*** Opening of Given records ***

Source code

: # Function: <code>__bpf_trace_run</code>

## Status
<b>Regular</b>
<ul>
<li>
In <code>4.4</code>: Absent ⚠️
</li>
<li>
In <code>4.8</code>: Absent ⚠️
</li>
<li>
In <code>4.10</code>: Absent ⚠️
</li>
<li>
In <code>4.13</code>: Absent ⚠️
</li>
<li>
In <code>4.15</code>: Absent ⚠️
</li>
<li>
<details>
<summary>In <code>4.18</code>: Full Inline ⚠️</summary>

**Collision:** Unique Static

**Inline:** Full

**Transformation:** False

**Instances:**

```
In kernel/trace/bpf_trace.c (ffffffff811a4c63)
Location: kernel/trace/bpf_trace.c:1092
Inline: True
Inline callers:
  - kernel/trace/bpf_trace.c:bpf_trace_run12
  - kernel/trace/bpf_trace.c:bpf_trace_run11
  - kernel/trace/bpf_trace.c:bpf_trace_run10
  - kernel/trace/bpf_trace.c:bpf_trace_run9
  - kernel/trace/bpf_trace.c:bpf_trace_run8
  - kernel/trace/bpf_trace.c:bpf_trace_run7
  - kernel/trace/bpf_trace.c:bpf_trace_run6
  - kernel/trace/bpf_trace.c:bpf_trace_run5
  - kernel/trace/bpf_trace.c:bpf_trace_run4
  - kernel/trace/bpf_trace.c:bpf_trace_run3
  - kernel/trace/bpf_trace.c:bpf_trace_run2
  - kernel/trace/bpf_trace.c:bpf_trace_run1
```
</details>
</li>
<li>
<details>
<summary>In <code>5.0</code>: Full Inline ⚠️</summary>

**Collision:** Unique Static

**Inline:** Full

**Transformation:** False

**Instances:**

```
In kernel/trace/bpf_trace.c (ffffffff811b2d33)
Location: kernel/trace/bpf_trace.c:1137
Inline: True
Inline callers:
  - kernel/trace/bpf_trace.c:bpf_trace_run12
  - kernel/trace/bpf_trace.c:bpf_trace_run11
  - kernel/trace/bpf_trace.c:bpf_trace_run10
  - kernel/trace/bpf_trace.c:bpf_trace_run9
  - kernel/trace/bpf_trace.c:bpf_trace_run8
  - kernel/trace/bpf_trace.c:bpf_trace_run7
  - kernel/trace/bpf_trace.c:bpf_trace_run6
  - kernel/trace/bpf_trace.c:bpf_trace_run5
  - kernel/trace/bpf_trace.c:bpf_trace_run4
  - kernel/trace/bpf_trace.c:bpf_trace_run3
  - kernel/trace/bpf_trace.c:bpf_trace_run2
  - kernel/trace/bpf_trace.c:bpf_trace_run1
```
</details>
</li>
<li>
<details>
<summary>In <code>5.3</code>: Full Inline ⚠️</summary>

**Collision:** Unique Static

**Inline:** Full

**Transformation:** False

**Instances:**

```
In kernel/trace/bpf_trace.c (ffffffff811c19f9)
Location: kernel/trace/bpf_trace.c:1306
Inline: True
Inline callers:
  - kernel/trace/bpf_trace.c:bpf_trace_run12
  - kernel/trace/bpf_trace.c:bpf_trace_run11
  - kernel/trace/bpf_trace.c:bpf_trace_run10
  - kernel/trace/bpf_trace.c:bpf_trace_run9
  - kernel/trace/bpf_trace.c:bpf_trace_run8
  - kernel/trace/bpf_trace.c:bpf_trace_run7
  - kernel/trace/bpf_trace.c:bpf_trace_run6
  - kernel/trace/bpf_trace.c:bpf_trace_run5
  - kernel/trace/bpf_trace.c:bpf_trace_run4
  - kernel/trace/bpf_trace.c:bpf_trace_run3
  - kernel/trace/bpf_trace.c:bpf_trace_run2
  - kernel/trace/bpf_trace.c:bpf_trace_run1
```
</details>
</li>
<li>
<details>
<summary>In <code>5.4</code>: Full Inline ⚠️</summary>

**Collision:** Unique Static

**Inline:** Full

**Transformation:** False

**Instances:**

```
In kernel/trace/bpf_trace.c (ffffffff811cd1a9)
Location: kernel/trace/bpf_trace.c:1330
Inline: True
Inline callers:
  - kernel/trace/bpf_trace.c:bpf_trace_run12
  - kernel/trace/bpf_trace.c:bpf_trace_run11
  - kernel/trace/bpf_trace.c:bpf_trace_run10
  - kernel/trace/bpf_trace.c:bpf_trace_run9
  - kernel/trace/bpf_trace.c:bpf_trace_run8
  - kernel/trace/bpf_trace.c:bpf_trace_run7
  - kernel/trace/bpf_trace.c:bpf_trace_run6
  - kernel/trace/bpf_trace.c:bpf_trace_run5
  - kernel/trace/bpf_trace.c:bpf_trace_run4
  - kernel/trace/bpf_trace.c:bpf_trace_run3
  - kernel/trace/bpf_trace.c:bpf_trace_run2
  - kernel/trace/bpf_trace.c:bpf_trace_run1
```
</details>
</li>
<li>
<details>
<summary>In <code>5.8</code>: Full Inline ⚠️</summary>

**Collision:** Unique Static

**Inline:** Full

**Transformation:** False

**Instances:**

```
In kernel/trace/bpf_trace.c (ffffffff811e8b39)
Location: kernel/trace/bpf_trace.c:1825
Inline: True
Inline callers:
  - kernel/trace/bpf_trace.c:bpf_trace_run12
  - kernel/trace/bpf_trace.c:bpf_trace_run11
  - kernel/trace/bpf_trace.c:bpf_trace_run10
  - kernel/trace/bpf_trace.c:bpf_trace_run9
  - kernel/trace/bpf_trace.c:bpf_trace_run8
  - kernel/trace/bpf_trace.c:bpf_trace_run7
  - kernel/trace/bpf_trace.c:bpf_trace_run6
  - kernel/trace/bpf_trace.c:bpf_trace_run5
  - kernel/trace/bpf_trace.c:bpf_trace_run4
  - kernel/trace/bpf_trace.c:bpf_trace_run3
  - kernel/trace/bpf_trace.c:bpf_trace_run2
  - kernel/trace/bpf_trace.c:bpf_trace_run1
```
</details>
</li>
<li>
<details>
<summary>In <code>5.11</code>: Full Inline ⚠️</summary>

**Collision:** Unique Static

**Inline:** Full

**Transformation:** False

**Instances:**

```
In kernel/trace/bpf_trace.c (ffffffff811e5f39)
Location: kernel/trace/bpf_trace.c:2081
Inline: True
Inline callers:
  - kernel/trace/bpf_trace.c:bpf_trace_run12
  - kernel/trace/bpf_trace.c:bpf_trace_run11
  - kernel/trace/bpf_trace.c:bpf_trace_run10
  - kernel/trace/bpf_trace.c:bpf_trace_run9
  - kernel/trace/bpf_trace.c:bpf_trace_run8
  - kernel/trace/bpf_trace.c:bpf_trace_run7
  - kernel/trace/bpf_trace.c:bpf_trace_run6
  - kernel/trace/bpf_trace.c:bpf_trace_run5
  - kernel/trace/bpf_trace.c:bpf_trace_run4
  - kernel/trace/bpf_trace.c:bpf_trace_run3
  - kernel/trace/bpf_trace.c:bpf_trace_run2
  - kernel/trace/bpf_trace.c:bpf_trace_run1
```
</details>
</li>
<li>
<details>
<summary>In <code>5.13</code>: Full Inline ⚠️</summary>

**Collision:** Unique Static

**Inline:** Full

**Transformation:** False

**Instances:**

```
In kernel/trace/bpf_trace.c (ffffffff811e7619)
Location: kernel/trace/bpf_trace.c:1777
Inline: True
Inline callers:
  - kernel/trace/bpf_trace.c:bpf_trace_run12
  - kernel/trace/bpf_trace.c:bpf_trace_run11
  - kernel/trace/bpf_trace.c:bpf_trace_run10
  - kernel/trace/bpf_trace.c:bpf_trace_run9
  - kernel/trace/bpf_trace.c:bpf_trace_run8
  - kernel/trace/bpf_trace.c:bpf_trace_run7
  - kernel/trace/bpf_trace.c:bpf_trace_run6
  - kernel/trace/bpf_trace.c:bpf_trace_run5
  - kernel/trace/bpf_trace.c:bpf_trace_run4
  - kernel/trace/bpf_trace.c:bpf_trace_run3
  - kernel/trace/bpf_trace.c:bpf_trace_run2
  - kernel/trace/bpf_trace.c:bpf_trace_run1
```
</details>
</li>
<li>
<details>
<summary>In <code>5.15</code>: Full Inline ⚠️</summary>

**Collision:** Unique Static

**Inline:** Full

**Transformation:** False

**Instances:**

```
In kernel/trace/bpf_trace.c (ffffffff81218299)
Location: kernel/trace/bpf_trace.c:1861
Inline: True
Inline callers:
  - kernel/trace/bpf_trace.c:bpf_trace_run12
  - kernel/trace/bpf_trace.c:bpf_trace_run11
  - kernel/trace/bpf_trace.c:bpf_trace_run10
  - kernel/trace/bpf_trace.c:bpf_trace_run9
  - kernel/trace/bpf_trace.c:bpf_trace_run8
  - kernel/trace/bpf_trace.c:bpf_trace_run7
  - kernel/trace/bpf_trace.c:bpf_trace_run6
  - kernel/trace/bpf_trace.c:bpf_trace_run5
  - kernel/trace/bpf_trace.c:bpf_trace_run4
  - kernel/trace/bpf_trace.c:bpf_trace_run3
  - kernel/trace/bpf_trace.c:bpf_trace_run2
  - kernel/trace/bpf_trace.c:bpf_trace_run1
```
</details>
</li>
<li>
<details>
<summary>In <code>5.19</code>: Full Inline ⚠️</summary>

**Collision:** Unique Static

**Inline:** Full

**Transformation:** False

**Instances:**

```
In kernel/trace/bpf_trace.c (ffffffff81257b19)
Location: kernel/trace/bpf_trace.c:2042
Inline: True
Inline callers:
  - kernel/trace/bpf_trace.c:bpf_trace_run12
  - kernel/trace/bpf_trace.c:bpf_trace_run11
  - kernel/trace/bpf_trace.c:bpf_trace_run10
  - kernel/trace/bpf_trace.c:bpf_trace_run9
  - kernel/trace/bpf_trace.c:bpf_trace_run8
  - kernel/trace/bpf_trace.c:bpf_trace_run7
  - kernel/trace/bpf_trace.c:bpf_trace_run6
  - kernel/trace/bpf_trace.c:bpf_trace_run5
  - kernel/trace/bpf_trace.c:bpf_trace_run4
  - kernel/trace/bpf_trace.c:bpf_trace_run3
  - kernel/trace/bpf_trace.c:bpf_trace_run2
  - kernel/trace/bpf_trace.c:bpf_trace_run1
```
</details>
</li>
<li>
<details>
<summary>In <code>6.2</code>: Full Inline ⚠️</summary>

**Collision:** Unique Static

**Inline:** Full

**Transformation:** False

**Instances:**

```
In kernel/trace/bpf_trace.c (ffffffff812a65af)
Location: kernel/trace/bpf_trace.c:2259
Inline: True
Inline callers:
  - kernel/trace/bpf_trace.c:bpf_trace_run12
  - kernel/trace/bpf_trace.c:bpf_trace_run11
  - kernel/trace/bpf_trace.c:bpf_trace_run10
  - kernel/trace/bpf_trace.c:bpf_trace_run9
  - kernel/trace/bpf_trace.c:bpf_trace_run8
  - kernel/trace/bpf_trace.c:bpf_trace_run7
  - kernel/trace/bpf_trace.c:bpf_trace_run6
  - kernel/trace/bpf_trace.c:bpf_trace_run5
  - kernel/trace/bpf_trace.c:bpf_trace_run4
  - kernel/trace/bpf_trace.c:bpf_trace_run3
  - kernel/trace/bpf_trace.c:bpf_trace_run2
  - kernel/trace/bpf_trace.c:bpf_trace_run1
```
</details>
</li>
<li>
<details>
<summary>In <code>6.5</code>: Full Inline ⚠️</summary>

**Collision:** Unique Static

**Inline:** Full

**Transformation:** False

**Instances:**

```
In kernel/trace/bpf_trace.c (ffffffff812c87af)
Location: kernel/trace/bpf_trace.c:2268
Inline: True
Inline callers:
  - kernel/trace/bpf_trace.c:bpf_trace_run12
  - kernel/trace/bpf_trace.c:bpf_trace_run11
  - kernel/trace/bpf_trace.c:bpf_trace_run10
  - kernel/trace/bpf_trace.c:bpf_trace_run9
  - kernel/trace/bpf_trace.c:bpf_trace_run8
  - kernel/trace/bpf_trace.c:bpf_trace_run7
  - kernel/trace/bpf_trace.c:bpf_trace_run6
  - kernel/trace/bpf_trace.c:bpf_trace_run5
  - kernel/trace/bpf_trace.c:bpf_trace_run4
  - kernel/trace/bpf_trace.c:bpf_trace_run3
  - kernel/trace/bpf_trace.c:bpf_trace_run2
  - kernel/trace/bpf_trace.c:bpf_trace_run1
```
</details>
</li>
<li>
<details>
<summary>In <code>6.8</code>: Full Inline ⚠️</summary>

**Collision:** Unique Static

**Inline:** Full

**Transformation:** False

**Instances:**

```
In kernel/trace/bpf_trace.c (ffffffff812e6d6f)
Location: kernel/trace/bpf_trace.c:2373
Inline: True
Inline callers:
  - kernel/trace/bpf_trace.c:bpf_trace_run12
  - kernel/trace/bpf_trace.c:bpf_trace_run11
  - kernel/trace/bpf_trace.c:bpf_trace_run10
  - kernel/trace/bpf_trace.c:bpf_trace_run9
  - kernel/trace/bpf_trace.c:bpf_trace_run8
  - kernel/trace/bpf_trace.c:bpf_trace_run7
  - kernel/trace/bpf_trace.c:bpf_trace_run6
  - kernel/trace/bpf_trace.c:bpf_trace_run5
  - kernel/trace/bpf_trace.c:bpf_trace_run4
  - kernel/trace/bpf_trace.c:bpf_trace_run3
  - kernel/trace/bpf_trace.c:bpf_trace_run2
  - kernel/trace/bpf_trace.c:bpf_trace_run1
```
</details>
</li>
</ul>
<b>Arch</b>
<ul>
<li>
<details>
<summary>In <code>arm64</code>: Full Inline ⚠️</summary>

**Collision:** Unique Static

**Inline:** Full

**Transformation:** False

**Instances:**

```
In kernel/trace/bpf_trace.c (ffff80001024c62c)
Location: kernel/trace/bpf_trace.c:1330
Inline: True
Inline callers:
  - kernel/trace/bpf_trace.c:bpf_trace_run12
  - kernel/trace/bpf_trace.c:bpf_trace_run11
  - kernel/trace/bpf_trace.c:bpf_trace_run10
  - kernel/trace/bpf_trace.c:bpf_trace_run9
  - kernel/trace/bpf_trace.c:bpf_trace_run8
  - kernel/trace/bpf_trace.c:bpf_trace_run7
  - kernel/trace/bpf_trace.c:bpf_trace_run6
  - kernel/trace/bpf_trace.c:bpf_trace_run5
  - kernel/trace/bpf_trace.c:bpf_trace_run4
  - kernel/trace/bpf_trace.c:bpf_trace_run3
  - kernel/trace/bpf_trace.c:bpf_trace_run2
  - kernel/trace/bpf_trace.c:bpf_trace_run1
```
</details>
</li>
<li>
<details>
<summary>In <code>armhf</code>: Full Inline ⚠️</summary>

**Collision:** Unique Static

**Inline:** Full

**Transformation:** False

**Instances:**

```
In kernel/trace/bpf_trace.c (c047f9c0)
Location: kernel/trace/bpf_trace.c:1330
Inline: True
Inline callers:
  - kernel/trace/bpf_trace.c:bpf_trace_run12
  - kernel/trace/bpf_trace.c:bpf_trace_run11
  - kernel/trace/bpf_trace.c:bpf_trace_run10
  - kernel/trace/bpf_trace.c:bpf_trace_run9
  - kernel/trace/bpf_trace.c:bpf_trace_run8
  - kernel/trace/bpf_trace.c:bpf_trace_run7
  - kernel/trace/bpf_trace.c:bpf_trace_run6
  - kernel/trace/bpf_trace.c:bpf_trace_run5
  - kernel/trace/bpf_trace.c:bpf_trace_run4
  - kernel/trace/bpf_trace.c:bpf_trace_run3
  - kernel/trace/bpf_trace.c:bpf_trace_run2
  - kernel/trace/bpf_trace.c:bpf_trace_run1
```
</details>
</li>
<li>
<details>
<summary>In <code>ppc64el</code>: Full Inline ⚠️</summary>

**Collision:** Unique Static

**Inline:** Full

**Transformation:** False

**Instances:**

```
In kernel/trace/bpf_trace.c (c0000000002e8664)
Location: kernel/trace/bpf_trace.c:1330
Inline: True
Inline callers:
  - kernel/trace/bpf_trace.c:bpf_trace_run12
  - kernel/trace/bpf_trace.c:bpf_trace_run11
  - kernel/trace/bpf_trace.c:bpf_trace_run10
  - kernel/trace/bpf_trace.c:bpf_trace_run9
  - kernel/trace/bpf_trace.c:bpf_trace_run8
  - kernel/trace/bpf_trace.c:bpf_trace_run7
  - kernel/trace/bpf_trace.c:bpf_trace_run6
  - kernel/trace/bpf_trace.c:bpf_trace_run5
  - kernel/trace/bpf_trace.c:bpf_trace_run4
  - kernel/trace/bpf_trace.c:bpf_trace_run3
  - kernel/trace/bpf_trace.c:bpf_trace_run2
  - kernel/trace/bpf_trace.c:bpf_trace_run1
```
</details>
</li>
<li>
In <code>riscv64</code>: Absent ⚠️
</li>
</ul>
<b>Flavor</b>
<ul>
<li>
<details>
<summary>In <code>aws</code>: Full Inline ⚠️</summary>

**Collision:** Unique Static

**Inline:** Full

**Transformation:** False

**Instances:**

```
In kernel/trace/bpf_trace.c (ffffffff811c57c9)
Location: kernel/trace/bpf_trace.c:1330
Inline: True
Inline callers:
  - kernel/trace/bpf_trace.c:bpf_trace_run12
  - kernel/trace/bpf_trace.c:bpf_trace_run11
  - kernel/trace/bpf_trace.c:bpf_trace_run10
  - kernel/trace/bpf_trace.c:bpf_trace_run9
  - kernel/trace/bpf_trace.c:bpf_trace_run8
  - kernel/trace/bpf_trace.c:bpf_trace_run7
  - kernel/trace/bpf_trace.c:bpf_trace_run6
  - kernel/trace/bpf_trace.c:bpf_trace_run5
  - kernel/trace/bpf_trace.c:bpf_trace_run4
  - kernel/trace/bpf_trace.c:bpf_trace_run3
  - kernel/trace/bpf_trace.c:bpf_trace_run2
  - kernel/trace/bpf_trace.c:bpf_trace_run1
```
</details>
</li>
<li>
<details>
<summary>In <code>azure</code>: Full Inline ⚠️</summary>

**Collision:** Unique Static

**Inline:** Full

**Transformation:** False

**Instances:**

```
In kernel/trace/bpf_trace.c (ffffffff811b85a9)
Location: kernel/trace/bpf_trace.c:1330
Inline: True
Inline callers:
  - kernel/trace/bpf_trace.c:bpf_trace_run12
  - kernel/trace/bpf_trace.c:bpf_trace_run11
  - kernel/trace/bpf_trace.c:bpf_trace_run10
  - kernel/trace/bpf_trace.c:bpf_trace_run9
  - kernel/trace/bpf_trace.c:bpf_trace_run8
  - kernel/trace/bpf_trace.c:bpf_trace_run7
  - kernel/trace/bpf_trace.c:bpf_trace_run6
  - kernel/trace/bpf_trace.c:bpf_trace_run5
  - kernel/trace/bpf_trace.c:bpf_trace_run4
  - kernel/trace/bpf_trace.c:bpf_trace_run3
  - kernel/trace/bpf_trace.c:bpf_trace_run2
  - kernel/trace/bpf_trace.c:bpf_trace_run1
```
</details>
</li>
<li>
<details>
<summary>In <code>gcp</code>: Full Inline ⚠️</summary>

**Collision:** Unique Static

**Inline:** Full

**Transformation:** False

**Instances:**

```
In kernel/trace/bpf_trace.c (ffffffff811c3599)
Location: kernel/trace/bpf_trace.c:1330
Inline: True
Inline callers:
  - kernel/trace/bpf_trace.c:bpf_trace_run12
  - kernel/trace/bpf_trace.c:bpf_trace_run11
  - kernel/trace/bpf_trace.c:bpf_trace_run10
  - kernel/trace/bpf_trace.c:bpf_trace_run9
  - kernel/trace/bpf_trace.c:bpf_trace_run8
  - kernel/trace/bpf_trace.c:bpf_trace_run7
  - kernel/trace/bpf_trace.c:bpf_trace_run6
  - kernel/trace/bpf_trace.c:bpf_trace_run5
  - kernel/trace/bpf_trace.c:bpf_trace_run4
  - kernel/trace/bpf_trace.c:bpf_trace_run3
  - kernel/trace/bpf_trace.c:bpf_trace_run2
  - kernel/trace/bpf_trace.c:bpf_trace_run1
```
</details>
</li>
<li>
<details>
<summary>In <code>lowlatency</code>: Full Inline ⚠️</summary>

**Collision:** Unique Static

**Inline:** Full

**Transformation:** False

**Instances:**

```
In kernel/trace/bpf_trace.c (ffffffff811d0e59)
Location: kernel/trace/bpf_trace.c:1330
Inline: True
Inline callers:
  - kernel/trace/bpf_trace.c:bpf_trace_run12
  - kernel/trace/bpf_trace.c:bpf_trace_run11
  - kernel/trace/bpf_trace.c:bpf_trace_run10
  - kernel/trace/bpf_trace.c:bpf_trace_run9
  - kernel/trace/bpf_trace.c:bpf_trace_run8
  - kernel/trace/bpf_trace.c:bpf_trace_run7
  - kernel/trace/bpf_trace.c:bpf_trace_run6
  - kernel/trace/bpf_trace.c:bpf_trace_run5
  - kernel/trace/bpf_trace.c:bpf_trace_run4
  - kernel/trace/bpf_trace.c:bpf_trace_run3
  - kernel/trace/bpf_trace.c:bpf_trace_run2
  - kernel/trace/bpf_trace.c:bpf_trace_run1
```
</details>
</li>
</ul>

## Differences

*** Close of Given records ***

● Your assignment
What lines in the entries above hold "Absent"? Copy every one.

● Exercise solution
In <code>4.4</code>: Absent ⚠️
In <code>4.8</code>: Absent ⚠️
In <code>4.10</code>: Absent ⚠️
In <code>4.13</code>: Absent ⚠️
In <code>4.15</code>: Absent ⚠️
In <code>riscv64</code>: Absent ⚠️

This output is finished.